▶ [WORK ORDER] Word for word, transcribe the data below from the line with "When considering the" to the line with "False Positives (incorrectly", keeping both of those lines.

(Dataset excerpts)
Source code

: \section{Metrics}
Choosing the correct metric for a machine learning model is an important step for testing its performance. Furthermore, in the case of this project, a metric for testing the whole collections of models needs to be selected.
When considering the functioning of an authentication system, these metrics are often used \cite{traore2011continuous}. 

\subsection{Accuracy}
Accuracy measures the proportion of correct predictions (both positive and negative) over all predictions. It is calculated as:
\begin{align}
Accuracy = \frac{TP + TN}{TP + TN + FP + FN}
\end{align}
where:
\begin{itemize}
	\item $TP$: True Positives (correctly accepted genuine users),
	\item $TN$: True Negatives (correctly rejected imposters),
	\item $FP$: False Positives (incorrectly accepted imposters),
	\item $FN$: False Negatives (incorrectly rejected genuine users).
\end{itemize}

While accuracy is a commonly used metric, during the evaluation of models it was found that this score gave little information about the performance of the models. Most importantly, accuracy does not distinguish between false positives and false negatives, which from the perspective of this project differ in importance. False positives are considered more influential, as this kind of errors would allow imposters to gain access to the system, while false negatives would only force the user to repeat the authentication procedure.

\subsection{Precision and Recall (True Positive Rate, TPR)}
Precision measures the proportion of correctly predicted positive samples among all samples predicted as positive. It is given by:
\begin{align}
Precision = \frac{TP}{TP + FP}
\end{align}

▶ [PROBLEM SOLUTION]
When considering the functioning of an authentication system, these metrics are often used \cite{traore2011continuous}. 

\subsection{Accuracy}
Accuracy measures the proportion of correct predictions (both positive and negative) over all predictions. It is calculated as:
\begin{align}
Accuracy = \frac{TP + TN}{TP + TN + FP + FN}
\end{align}
where:
\begin{itemize}
	\item $TP$: True Positives (correctly accepted genuine users),
	\item $TN$: True Negatives (correctly rejected imposters),
	\item $FP$: False Positives (incorrectly accepted imposters),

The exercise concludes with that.